**Work required:**
Using the material below, state how many of its lines contain the string "default", with no other words.

*** The data ***

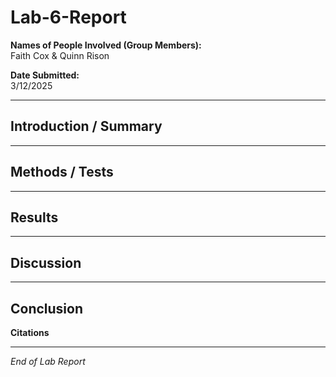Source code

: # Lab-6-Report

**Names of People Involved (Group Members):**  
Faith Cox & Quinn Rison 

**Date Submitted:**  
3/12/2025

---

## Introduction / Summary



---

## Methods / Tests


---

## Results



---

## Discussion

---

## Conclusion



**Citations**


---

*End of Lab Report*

*** End of The data ***
*** The data ***

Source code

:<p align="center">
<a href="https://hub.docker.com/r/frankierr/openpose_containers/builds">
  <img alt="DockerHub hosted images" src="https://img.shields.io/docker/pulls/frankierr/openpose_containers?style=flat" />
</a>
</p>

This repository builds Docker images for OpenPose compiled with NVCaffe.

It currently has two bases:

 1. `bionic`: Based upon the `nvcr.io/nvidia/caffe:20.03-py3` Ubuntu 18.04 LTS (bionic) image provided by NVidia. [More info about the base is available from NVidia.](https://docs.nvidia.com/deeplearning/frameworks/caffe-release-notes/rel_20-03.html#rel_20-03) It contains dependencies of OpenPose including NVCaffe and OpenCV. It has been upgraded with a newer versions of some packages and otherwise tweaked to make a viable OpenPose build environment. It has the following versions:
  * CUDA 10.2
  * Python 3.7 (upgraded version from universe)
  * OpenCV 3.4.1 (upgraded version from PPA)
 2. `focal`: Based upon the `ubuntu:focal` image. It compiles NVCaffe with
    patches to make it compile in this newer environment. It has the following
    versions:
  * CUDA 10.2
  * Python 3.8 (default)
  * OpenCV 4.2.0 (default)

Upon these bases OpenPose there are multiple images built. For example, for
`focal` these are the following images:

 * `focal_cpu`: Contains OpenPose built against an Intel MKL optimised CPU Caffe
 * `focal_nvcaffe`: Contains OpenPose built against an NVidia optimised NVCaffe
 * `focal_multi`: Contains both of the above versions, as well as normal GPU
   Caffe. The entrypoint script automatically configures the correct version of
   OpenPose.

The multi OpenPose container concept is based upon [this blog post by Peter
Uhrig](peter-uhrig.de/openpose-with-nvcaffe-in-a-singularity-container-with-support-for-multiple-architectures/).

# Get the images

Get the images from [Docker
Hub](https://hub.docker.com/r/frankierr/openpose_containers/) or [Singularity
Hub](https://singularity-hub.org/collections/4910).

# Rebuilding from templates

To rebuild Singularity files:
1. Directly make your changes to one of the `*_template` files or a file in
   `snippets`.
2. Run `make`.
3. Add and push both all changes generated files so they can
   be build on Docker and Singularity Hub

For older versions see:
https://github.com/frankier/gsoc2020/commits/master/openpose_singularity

*** End of The data ***

**Your solution:**
2